Hackers are watching
Burke pointed to a recent federal HIPAA report that showed, for the 12 months that ended July 2021, 706 reported health data breaches involving 500 or more records – and the health data of more than 44 million people was exposed or compromised.
“What this tells us is that there are a lot of bad actors out there, and you kind of have to speculate as to why they’re looking for medical information,” she said, adding that the bad guys actors and hackers are clearly not interested in the drugs she is taking. takes or the time that she sprained her ankle.

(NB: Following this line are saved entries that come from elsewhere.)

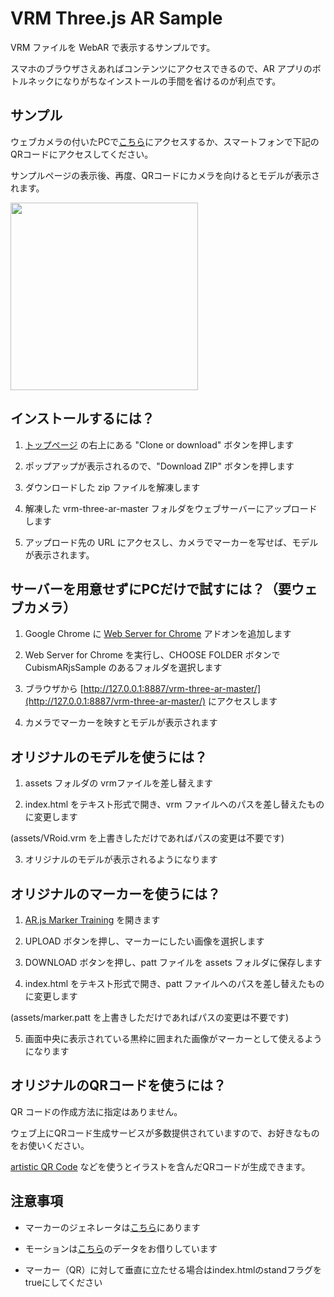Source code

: ﻿# VRM Three.js AR Sample

VRM ファイルを WebAR で表示するサンプルです。

スマホのブラウザさえあればコンテンツにアクセスできるので、AR アプリのボトルネックになりがちなインストールの手間を省けるのが利点です。

## サンプル

ウェブカメラの付いたPCで[こちら](https://t-takasaka.github.io/vrm-three-ar/)にアクセスするか、スマートフォンで下記のQRコードにアクセスしてください。

サンプルページの表示後、再度、QRコードにカメラを向けるとモデルが表示されます。

<img src="https://raw.githubusercontent.com/t-takasaka/vrm-three-ar/master/assets/marker.png" width="300px">

## インストールするには？

1. [トップページ](https://github.com/t-takasaka/vrm-three-ar) の右上にある "Clone or download" ボタンを押します

2. ポップアップが表示されるので、"Download ZIP" ボタンを押します

3. ダウンロードした zip ファイルを解凍します

4. 解凍した vrm-three-ar-master フォルダをウェブサーバーにアップロードします

5. アップロード先の URL にアクセスし、カメラでマーカーを写せば、モデルが表示されます。

## サーバーを用意せずにPCだけで試すには？（要ウェブカメラ）

1. Google Chrome に [Web Server for Chrome](https://chrome.google.com/webstore/detail/web-server-for-chrome/ofhbbkphhbklhfoeikjpcbhemlocgigb?hl=ja) アドオンを追加します

2. Web Server for Chrome を実行し、CHOOSE FOLDER ボタンで CubismARjsSample のあるフォルダを選択します

3. ブラウザから [http://127.0.0.1:8887/vrm-three-ar-master/](http://127.0.0.1:8887/vrm-three-ar-master/) にアクセスします

4. カメラでマーカーを映すとモデルが表示されます

## オリジナルのモデルを使うには？

1. assets フォルダの vrmファイルを差し替えます

2. index.html をテキスト形式で開き、vrm ファイルへのパスを差し替えたものに変更します

(assets/VRoid.vrm を上書きしただけであればパスの変更は不要です)

3. オリジナルのモデルが表示されるようになります

## オリジナルのマーカーを使うには？

1. [AR.js Marker Training](https://jeromeetienne.github.io/AR.js/three.js/examples/marker-training/examples/generator.html) を開きます

2. UPLOAD ボタンを押し、マーカーにしたい画像を選択します

3. DOWNLOAD ボタンを押し、patt ファイルを assets フォルダに保存します

4. index.html をテキスト形式で開き、patt ファイルへのパスを差し替えたものに変更します

(assets/marker.patt を上書きしただけであればパスの変更は不要です)

5. 画面中央に表示されている黒枠に囲まれた画像がマーカーとして使えるようになります

## オリジナルのQRコードを使うには？

QR コードの作成方法に指定はありません。

ウェブ上にQRコード生成サービスが多数提供されていますので、お好きなものをお使いください。

[artistic QR Code](https://github.com/sylnsfar/qrcode#common-qr-code) などを使うとイラストを含んだQRコードが生成できます。

## 注意事項

- マーカーのジェネレータは[こちら](https://jeromeetienne.github.io/AR.js/three.js/examples/marker-training/examples/generator.html)にあります

- モーションは[こちら](http://examples.claygl.xyz/examples/basicModelAnimation.html)のデータをお借りしています

- マーカー（QR）に対して垂直に立たせる場合はindex.htmlのstandフラグをtrueにしてください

“They attack health data because it [gives them access to personal and] financial information, ”Burke continued, noting how, from a security perspective, the systems have become intertwined.
His prediction, for this year and next, is that the world will continue to see a demand for truly frictionless integrated and transparent health and financial solutions, as well as continued investment in technology.
“I would be remiss if I did not say that billing transparency will continue to push health systems to provide [better] transparency of costs and costs associated with what the patient will bear as their share, ”she said.
As much as she thinks the health systems as a whole have “done a remarkable job,” she says there is always room for improvement.
“I think we, as financial partners and financing solutions, are going to have to work with [healthcare providers] fit in so that it’s just a harmonious part of both the patient experience and the healthcare system’s experience of care, ”said Burke.